The familiar symbolism offers a glimmer of hope. Candles pierce the gloom. Yule-logs promise warmth. Fir trees stand out against the snow. Red baubles provide colour. Even family gatherings might lend some relief.

In An Alphabet for Gourmets (1949), M.F.K. Fisher observed under “F is for family” that “deliberately assembled relatives can be one of the dullest, if not most dangerous, gatherings in the world”. She saw no reason why “a given set of ill-assorted people, for no other reason than because it is Christmas, will be joyful to be reunited and to break bread together”.

Yet even she tried her family best at Christmas.

The depths of winter are so gloomy that the number of suicides might be expected to rise. It is the reverse, however. Records from various times and places show the highest suicide rate in late spring and early summer.

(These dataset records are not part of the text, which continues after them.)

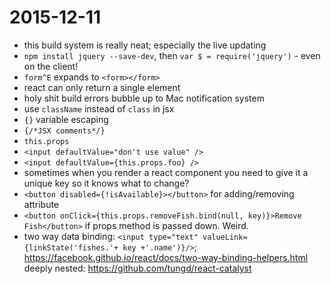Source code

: # 2015-12-11

* this build system is really neat; especially the live updating
* `npm install jquery --save-dev`, then `var $ = require('jquery')` - even on the client!
* `form^E` expands to `<form></form>`
* react can only return a single element
* holy shit build errors bubble up to Mac notification system
* use `className` instead of `class` in jsx
* `{}` variable escaping
* `{/*JSX comments*/}`
* `this.props`
* `<input defaultValue="don't use value" />`
* `<input defaultValue={this.props.foo} />`
* sometimes when you render a react component you need to give it a unique key so it knows what to change?
* `<button disabled={!isAvailable}></button>` for adding/removing attribute
* `<button onClick={this.props.removeFish.bind(null, key)}>Remove Fish</button>` if props method is passed down. Weird.
* two way data binding: `<input type="text" valueLink={linkState('fishes.'+ key +'.name')}/>`; https://facebook.github.io/react/docs/two-way-binding-helpers.html deeply nested: https://github.com/tungd/react-catalyst
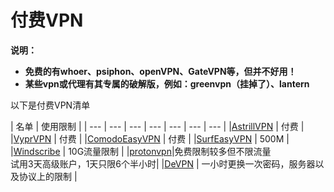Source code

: # 付费VPN

**说明：**

* **免费的有whoer、psiphon、openVPN、GateVPN等，但并不好用！**
* **某些vpn或代理有其专属的破解版，例如：greenvpn（挂掉了）、lantern**

以下是付费VPN清单

| 名单 | 使用限制 |
| --- | --- | --- | --- | --- | --- | --- |
|[AstrillVPN](https://www.astrill.com/home) | 付费 |
|[VyprVPN](https://www.goldenfrog.com/zh/vyprvpn) | 付费 |
|[ComodoEasyVPN](https://www.comodo.com) | 付费 |
|[SurfEasyVPN](https://www.surfeasy.com) | 500M |
|[Windscribe](https://chn.windscribe.com/) | 10G流量限制 |
|[protonvpn](https://protonvpn.com/download/)|免费限制较多但不限流量<br>试用3天高级账户，1天只限6个半小时|
|[DeVPN](https://devpn.info) | 一小时更换一次密码，服务器以及协议上的限制​ |

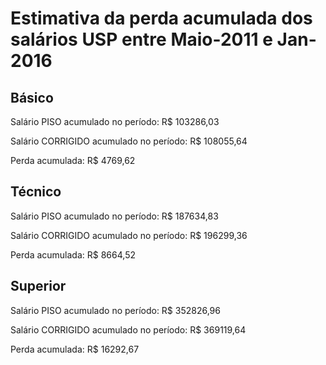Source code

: # Estimativa da perda acumulada dos salários USP entre Maio-2011 e Jan-2016 


## Básico 

Salário PISO acumulado no período: R$ 103286,03

Salário CORRIGIDO acumulado no período: R$ 108055,64

Perda acumulada: R$ 4769,62



## Técnico 

Salário PISO acumulado no período: R$ 187634,83

Salário CORRIGIDO acumulado no período: R$ 196299,36

Perda acumulada: R$ 8664,52



## Superior 

Salário PISO acumulado no período: R$ 352826,96

Salário CORRIGIDO acumulado no período: R$ 369119,64

Perda acumulada: R$ 16292,67

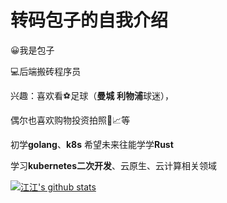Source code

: # 转码包子的自我介绍
:grinning:我是包子 

:computer:后端搬砖程序员

兴趣：喜欢看:soccer:足球（**曼城** **利物浦**球迷），

偶尔也喜欢购物投资拍照:gift::chart_with_upwards_trend:等

初学**golang**、**k8s** 希望未来往能学学**Rust**

学习**kubernetes二次开发**、云原生、云计算相关领域

[![江江's github stats](https://github-readme-stats.vercel.app/api?username=googs1025)](https://github.com/anuraghazra/github-readme-stats)
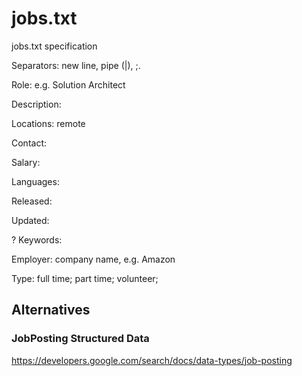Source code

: # jobs.txt
jobs.txt specification

Separators: new line, pipe (|), ;.

Role: e.g. Solution Architect

Description: 

Locations: remote

Contact: 

Salary: 

Languages: 

Released: 

Updated: 

? Keywords: 

Employer: company name, e.g. Amazon

Type: full time; part time; volunteer; 

## Alternatives

### JobPosting Structured Data

https://developers.google.com/search/docs/data-types/job-posting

In Le Suicide in 1897, sociologist Emile Durkheim explained that longer sunlight allowed more social activity. As well as the days getting longer, activity intensified:

For the countryside, the Winter is a time of rest approaching stagnation. All life seems to stop…. In Spring, however, everything begins to awake; activity is resumed, relations spring up, interchanges increase …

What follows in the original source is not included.